Exercise description
Without the images, set down each entry exactly.

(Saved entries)
---
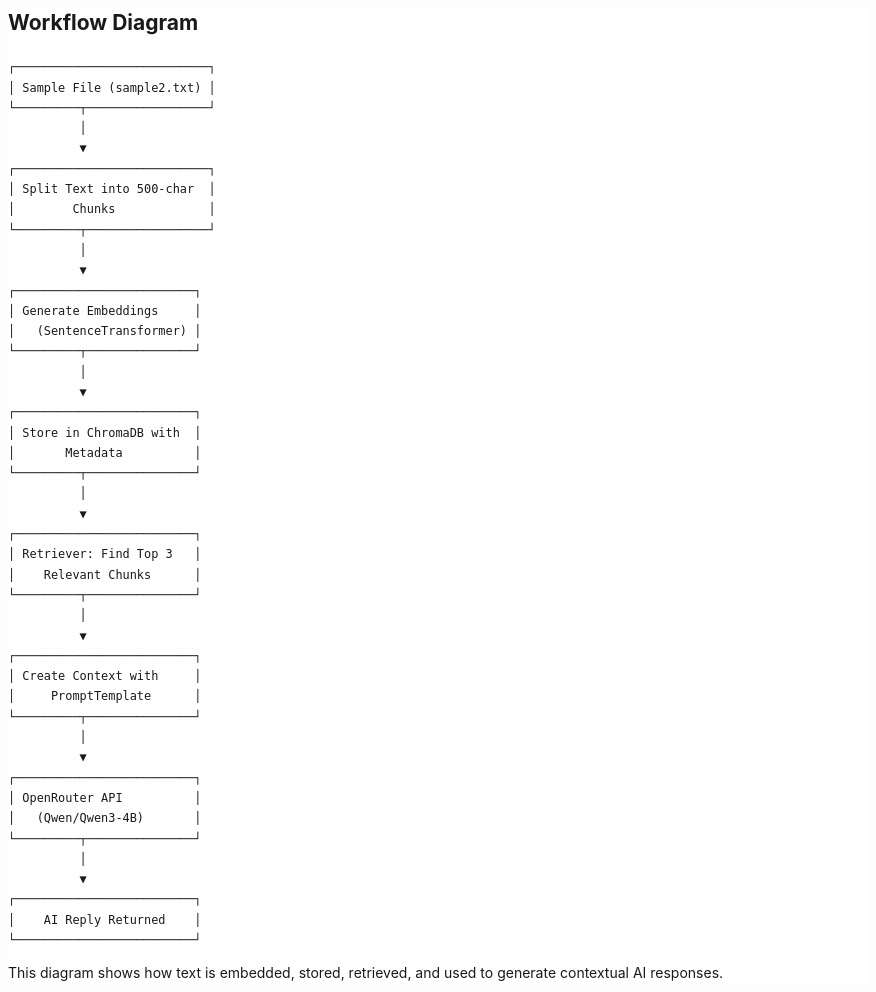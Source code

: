 ## Workflow Diagram

```
┌───────────────────────────┐
│ Sample File (sample2.txt) │
└─────────┬─────────────────┘
          │
          ▼
┌───────────────────────────┐
│ Split Text into 500-char  │
│        Chunks             │
└─────────┬─────────────────┘
          │
          ▼
┌─────────────────────────┐
│ Generate Embeddings     │
│   (SentenceTransformer) │
└─────────┬───────────────┘
          │
          ▼
┌─────────────────────────┐
│ Store in ChromaDB with  │
│       Metadata          │
└─────────┬───────────────┘
          │
          ▼
┌─────────────────────────┐
│ Retriever: Find Top 3   │
│    Relevant Chunks      │
└─────────┬───────────────┘
          │
          ▼
┌─────────────────────────┐
│ Create Context with     │
│     PromptTemplate      │
└─────────┬───────────────┘
          │
          ▼
┌─────────────────────────┐
│ OpenRouter API          │
│   (Qwen/Qwen3-4B)       │
└─────────┬───────────────┘
          │
          ▼
┌─────────────────────────┐
│    AI Reply Returned    │
└─────────────────────────┘
```

This diagram shows how text is embedded, stored, retrieved, and used to generate contextual AI responses.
---
Answer box
Source code

: ## Workflow Diagram

```
┌───────────────────────────┐
│ Sample File (sample2.txt) │
└─────────┬─────────────────┘
          │
          ▼
┌───────────────────────────┐
│ Split Text into 500-char  │
│        Chunks             │
└─────────┬─────────────────┘
          │
          ▼
┌─────────────────────────┐
│ Generate Embeddings     │
│   (SentenceTransformer) │
└─────────┬───────────────┘
          │
          ▼
┌─────────────────────────┐
│ Store in ChromaDB with  │
│       Metadata          │
└─────────┬───────────────┘
          │
          ▼
┌─────────────────────────┐
│ Retriever: Find Top 3   │
│    Relevant Chunks      │
└─────────┬───────────────┘
          │
          ▼
┌─────────────────────────┐
│ Create Context with     │
│     PromptTemplate      │
└─────────┬───────────────┘
          │
          ▼
┌─────────────────────────┐
│ OpenRouter API          │
│   (Qwen/Qwen3-4B)       │
└─────────┬───────────────┘
          │
          ▼
┌─────────────────────────┐
│    AI Reply Returned    │
└─────────────────────────┘
```

This diagram shows how text is embedded, stored, retrieved, and used to generate contextual AI responses.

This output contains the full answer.